Chelsea Manning recovering after suicide attempt in jail, lawyers say - thrownaway954
https://www.cnn.com/2020/03/12/politics/chelsea-manning-suicide-attempt-virginia-jail/index.html
======
somesortofsystm
Chelsea should be out, enjoying herself under the sun.

Hers is a generation that will inherit the debt of American war crimes, and it
is an utter tragedy that things are going down like this.

It is a real modern travesty; to consider how extremely dire the situation is,
the dead public silence vis a vis military war-crimes, versus what Chelsea is
going through.

By what righteous metric can a society that allows such an injustice to happen
be allowed to continue to keep its secrets?

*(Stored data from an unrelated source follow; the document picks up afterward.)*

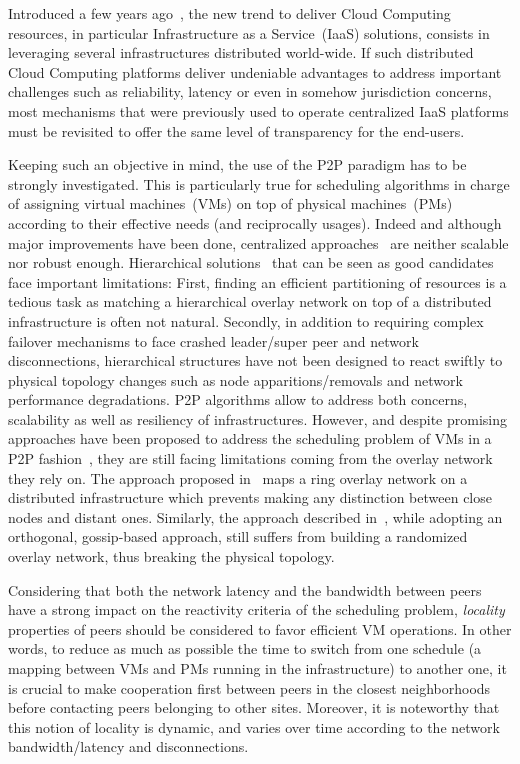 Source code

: Introduced a few years ago~\cite{greenberg:sigcomm09}, the new trend to deliver Cloud
Computing resources, in particular Infrastructure as a Service~(IaaS) solutions, consists
in leveraging several infrastructures distributed world-wide. If such distributed Cloud
Computing platforms deliver undeniable advantages to address important challenges such as
reliability, latency or even in somehow jurisdiction concerns, most mechanisms that were
previously used to operate centralized IaaS platforms must be revisited to offer the same
level of transparency for the end-users.

Keeping such an objective in mind, the use of the P2P paradigm has to be strongly
investigated. This is particularly true for scheduling algorithms in charge
of assigning virtual machines~(VMs) on top of physical machines~(PMs) according to their effective needs (and reciprocally
usages). Indeed and although major improvements have been done, centralized
approaches~\cite{hermenier:2013} are neither scalable nor robust enough. Hierarchical
solutions~\cite{feller:ccgrid12} that can be seen as good candidates face important
limitations: First, finding an efficient partitioning of resources is a tedious task as
matching a hierarchical overlay network on top of a distributed infrastructure is often not
natural. Secondly, in addition to requiring complex failover mechanisms to face
crashed leader/super peer and network disconnections, hierarchical structures have not
been designed to react swiftly to physical topology changes such as node
apparitions/removals and network performance degradations. P2P algorithms allow to
address both concerns, \ie scalability as well as resiliency of infrastructures. However,
and despite promising approaches have been proposed to address the scheduling problem of
VMs in a P2P fashion~\cite{quesnel:cpe2012,feller:cloudcom12}, they are still facing
limitations coming from the overlay network they rely on. The approach proposed
in~\cite{quesnel:cpe2012} maps a ring overlay network on a distributed infrastructure which
prevents making any distinction between close nodes and distant ones. Similarly, the
approach described in~\cite{feller:cloudcom12}, while adopting an orthogonal, gossip-based approach,
still suffers from building a randomized overlay network, thus breaking the physical topology.

Considering that both the network latency and the bandwidth between peers have a strong
impact on the reactivity criteria of the scheduling problem, \emph{locality} properties of
peers should be considered to favor efficient VM operations. In other words, to reduce as
much as possible the time to switch from one schedule (\ie a mapping between VMs and PMs
running in the infrastructure) to another one, it is crucial to make cooperation first
between peers in the closest neighborhoods before contacting peers belonging to other sites.
Moreover, it is noteworthy that this notion of locality is dynamic, and varies over time according
to the network bandwidth/latency and disconnections.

Challenge the narrative and either you get justification for mass-murder,
downright hostility from folks who cannot brook a challenge to the military
hegemony, or outright ignorance and pleas of victim-hood.

So-called western moral authority is torn to shreds - but the interesting
thing is, if the West is to step back from the precipice and face the truth,
then Chelsea is going to be a part of that, too.

Her pardon is the only appropriate way forward, followed by proper justice for
the real crimes against humanity that were committed by her colleagues, in the
name of their families.

Chelsea's release, as well as Julian's, would most definitely be the _only_
way for things to turn around, for the generation that will inherit these
debts is not easily going to forgive these deeds.

The leaks will continue.

Especially since the very real, extraordinarily catastrophic war crimes have
continued to happen, and there is _still_ not an appropriate level of
responsibility for the situation. There is ZERO Justice for the victims.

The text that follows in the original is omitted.